**Try it**
Copy, from the entries below, each line where the word "Kleinberg" can be found.

(Beginning of Excerpted data)

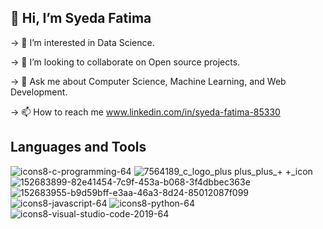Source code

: ## 👋 Hi, I’m Syeda Fatima

-> 👀 I’m interested in Data Science.

-> 👯 I’m looking to collaborate on Open source projects.

-> 💬 Ask me about Computer Science, Machine Learning, and Web Development.

-> 📫 How to reach me www.linkedin.com/in/syeda-fatima-85330

## Languages and Tools
![icons8-c-programming-64](https://user-images.githubusercontent.com/95999134/152974840-d8433d14-a891-432d-9a4f-5633747ce5e3.png)
![7564189_c_logo_plus plus_plus_+ +_icon](https://user-images.githubusercontent.com/95999134/152974860-da8ca3de-c08b-4757-90a9-045d752cba8e.png)
![152683899-82e41454-7c9f-453a-b068-3f4dbbec363e](https://user-images.githubusercontent.com/95999134/152975262-7e1f992e-f473-42f1-b19a-7e9b40bb12cd.png)
![152683955-b9d59bff-e3aa-46a3-8d24-85012087f099](https://user-images.githubusercontent.com/95999134/152975318-f062cf7f-6cc4-4b4a-875f-e0b8805c226e.png)
![icons8-javascript-64](https://user-images.githubusercontent.com/95999134/152975351-b3991439-9828-43e1-b540-17a56ca839bb.png)
![icons8-python-64](https://user-images.githubusercontent.com/95999134/152975420-8beb3d99-3c89-44fa-a263-a29f37781014.png)
![icons8-visual-studio-code-2019-64](https://user-images.githubusercontent.com/95999134/152975455-84ddeb52-b21e-49a4-99d6-618de35d5363.png)

<!---
syedafatima08/syedafatima08 is a ✨ special ✨ repository because its `README.md` (this file) appears on your GitHub profile.
You can click the Preview link to take a look at your changes.
--->
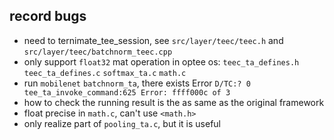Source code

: ## record bugs
* need to ternimate_tee_session, see `src/layer/teec/teec.h` and `src/layer/teec/batchnorm_teec.cpp`
* only support `float32` mat operation in optee os: `teec_ta_defines.h` `teec_ta_defines.c` `softmax_ta.c` `math.c`
* run `mobilenet` `batchnorm_ta`, there exists Error `D/TC:? 0 tee_ta_invoke_command:625 Error: ffff000c of 3`
* how to check the running result is the as same as the original framework
* float precise in `math.c`, can't use `<math.h>`
* only realize part of `pooling_ta.c`, but it is useful
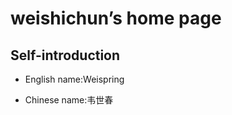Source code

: # weishichun’s home page

## Self-introduction

* English name:Weispring

* Chinese name:韦世春

  



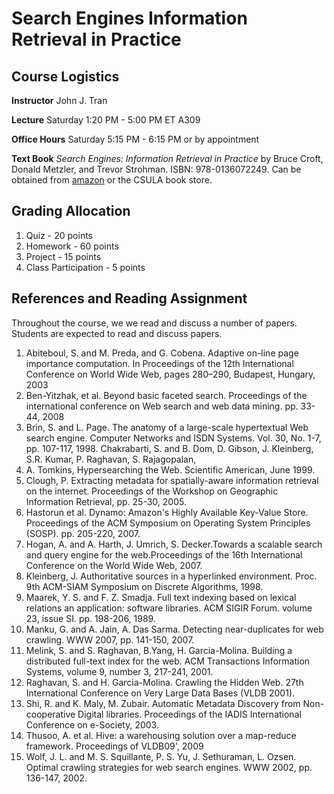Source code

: # Search Engines Information Retrieval in Practice

## Course Logistics

**Instructor** John J. Tran

**Lecture** Saturday 1:20 PM - 5:00 PM ET A309

**Office Hours** Saturday 5:15 PM - 6:15 PM or by appointment

**Text Book** _Search Engines: Information Retrieval in Practice_ by Bruce Croft, Donald Metzler, and Trevor Strohman. ISBN: 978-0136072249.  Can be obtained from [amazon](http://www.amazon.com/Search-Engines-Information-Retrieval-Practice/dp/0136072240) or the CSULA book store.

## Grading Allocation

1. Quiz - 20 points
2. Homework - 60 points
3. Project - 15 points
4. Class Participation - 5 points

## References and Reading Assignment

Throughout the course, we we read and discuss a number of papers. Students are expected to read and discuss papers.

1. Abiteboul, S. and M. Preda, and G. Cobena. Adaptive on-line page importance computation. In Proceedings of the 12th International Conference on World Wide Web, pages 280–290, Budapest, Hungary, 2003
2. Ben-Yitzhak, et al. Beyond basic faceted search. Proceedings of the international conference on Web search and web data mining. pp. 33-44, 2008
3. Brin, S. and L. Page. The anatomy of a large-scale hypertextual Web search engine. Computer Networks and ISDN Systems. Vol. 30, No. 1-7, pp. 107-117, 1998. Chakrabarti, S. and B. Dom, D. Gibson, J. Kleinberg, S.R. Kumar, P. Raghavan, S. Rajagopalan,
4. A. Tomkins, Hypersearching the Web. Scientific American, June 1999.
5. Clough, P. Extracting metadata for spatially-aware information retrieval on the internet. Proceedings of the Workshop on Geographic Information Retrieval, pp. 25-30, 2005.
6. Hastorun et al. Dynamo: Amazon's Highly Available Key-Value Store. Proceedings of the ACM Symposium on Operating System Principles (SOSP). pp. 205-220, 2007.
7. Hogan, A. and A. Harth, J. Umrich, S. Decker.Towards a scalable search and query engine for the web.Proceedings of the 16th International Conference on the World Wide Web, 2007.
8. Kleinberg, J. Authoritative sources in a hyperlinked environment. Proc. 9th ACM-SIAM Symposium on Discrete Algorithms, 1998.
9. Maarek, Y. S. and F. Z. Smadja. Full text indexing based on lexical relations an application: software libraries. ACM SIGIR Forum. volume 23, issue SI. pp. 198-206, 1989.
10. Manku, G. and A. Jain, A. Das Sarma. Detecting near-duplicates for web crawling. WWW 2007, pp. 141-150, 2007.
11. Melink, S. and S. Raghavan, B.Yang, H. Garcia-Molina. Building a distributed full-text index for the web. ACM Transactions Information Systems, volume 9, number 3, 217-241, 2001.
12. Raghavan, S. and H. Garcia-Molina. Crawling the Hidden Web. 27th International Conference on Very Large Data Bases (VLDB 2001).
13. Shi, R. and K. Maly, M. Zubair. Automatic Metadata Discovery from Non-cooperative Digital libraries. Proceedings of the IADIS International Conference on e-Society, 2003.
14. Thusoo, A. et al. Hive: a warehousing solution over a map-reduce framework. Proceedings of VLDB09', 2009
15. Wolf, J. L. and M. S. Squillante, P. S. Yu, J. Sethuraman, L. Ozsen. Optimal crawling strategies for web search engines. WWW 2002, pp. 136-147, 2002.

(End of Excerpted data)

**The answer**
3. Brin, S. and L. Page. The anatomy of a large-scale hypertextual Web search engine. Computer Networks and ISDN Systems. Vol. 30, No. 1-7, pp. 107-117, 1998. Chakrabarti, S. and B. Dom, D. Gibson, J. Kleinberg, S.R. Kumar, P. Raghavan, S. Rajagopalan,
8. Kleinberg, J. Authoritative sources in a hyperlinked environment. Proc. 9th ACM-SIAM Symposium on Discrete Algorithms, 1998.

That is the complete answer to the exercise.